» What is being asked: Copy every line of the records below that holds the word "objecthood".

» Records for this exercise:
★ ★ ★
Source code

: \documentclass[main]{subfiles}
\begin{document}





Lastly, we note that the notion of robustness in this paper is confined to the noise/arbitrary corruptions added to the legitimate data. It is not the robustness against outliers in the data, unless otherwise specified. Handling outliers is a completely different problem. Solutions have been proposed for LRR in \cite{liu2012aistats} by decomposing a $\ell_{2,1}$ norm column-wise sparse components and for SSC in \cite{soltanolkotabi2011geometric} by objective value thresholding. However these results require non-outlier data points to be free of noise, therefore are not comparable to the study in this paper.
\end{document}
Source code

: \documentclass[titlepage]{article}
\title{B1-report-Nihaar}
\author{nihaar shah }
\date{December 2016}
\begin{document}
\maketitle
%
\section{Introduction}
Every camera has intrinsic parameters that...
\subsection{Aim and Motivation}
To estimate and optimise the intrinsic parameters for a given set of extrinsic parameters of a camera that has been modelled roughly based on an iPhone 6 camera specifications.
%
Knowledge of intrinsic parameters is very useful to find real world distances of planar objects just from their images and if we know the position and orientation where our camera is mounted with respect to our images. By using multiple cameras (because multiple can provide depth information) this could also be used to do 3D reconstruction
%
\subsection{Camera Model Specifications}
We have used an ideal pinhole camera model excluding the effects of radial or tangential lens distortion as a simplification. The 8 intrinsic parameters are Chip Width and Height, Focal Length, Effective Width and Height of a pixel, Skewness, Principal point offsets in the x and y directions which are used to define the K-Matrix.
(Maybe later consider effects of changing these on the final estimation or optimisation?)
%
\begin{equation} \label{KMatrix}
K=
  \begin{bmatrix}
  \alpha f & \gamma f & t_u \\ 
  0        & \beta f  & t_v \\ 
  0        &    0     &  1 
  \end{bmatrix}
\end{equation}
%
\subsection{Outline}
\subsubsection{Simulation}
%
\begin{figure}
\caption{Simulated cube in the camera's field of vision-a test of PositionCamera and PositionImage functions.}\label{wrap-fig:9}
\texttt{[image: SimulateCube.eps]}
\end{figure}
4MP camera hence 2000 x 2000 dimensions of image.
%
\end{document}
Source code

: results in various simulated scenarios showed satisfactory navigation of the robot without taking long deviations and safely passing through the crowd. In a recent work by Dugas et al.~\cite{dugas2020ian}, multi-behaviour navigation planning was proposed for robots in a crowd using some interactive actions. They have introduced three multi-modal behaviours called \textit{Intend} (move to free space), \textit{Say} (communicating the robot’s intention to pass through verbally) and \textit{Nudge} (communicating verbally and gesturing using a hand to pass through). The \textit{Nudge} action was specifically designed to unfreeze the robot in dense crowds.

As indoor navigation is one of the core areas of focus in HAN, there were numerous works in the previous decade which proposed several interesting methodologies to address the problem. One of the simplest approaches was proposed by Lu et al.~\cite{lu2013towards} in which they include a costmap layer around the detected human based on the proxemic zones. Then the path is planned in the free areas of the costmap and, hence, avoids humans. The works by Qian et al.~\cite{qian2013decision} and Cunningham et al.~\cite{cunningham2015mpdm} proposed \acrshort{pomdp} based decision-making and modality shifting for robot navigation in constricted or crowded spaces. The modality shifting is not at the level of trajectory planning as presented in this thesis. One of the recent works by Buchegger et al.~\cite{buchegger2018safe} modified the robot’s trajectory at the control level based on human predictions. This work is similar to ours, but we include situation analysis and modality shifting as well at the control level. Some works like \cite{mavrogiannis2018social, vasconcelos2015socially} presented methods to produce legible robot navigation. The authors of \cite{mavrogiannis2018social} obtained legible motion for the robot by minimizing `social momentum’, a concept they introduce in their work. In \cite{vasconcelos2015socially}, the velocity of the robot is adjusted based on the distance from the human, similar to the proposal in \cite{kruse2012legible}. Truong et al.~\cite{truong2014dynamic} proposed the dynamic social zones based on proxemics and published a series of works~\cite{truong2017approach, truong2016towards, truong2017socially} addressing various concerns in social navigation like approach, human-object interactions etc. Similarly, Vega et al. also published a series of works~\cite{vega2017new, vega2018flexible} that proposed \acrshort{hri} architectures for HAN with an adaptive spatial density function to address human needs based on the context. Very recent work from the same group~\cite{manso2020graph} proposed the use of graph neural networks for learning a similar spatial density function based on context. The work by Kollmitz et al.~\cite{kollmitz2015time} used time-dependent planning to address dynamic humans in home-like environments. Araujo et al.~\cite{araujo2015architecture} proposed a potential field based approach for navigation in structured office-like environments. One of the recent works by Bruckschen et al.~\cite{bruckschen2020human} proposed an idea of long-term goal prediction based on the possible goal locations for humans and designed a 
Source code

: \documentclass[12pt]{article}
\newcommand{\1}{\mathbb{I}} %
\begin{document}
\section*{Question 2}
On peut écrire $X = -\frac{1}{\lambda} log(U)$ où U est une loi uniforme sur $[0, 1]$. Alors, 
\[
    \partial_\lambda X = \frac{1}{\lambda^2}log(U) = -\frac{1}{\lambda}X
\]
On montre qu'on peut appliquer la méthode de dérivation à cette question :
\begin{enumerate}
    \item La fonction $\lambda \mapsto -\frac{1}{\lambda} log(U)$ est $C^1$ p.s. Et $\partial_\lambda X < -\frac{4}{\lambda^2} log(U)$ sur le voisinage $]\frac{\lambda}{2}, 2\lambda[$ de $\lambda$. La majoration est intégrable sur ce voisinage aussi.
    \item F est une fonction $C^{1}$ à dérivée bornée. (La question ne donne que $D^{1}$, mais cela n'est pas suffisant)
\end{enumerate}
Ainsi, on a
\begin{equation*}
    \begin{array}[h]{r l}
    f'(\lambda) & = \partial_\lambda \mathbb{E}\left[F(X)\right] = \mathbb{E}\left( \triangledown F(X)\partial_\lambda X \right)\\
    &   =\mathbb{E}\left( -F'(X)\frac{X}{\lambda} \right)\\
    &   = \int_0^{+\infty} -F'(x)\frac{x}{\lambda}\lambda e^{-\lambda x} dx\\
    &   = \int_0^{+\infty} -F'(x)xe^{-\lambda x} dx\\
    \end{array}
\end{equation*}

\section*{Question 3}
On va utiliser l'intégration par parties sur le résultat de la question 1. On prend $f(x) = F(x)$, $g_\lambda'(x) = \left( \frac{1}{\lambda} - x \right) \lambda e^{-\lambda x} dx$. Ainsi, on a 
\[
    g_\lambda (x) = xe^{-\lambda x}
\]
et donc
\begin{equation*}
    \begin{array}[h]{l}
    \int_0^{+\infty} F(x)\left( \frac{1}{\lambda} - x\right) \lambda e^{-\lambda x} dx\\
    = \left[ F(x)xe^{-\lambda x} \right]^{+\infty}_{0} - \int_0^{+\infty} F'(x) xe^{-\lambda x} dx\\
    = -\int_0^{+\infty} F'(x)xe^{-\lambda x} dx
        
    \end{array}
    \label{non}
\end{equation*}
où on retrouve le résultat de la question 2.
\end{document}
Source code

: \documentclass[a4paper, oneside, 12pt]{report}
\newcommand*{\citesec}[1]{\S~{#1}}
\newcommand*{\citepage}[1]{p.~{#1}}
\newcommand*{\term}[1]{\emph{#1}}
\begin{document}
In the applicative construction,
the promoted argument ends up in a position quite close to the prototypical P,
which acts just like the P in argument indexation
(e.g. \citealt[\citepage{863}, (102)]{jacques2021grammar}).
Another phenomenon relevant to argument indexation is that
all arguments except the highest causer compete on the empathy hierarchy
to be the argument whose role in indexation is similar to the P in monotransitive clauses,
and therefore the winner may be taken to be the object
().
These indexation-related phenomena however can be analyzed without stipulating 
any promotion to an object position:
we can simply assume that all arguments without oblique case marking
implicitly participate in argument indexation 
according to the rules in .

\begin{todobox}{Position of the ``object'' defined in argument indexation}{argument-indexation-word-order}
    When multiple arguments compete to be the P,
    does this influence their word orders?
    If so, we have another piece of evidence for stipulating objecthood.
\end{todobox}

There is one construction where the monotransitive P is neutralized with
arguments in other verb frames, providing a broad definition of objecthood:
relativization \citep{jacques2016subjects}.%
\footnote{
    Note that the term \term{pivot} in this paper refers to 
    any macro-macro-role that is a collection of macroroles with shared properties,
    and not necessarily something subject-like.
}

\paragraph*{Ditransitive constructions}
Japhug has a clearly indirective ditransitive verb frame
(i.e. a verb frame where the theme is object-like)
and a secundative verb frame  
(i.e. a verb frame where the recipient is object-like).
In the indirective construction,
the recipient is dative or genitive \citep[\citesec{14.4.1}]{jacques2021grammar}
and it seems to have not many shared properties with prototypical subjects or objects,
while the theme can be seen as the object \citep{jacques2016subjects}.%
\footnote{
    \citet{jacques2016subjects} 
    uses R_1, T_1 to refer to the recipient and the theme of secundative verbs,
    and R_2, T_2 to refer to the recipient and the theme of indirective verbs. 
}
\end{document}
★ ★ ★
» Response:
    If so, we have another piece of evidence for stipulating objecthood.
arguments in other verb frames, providing a broad definition of objecthood:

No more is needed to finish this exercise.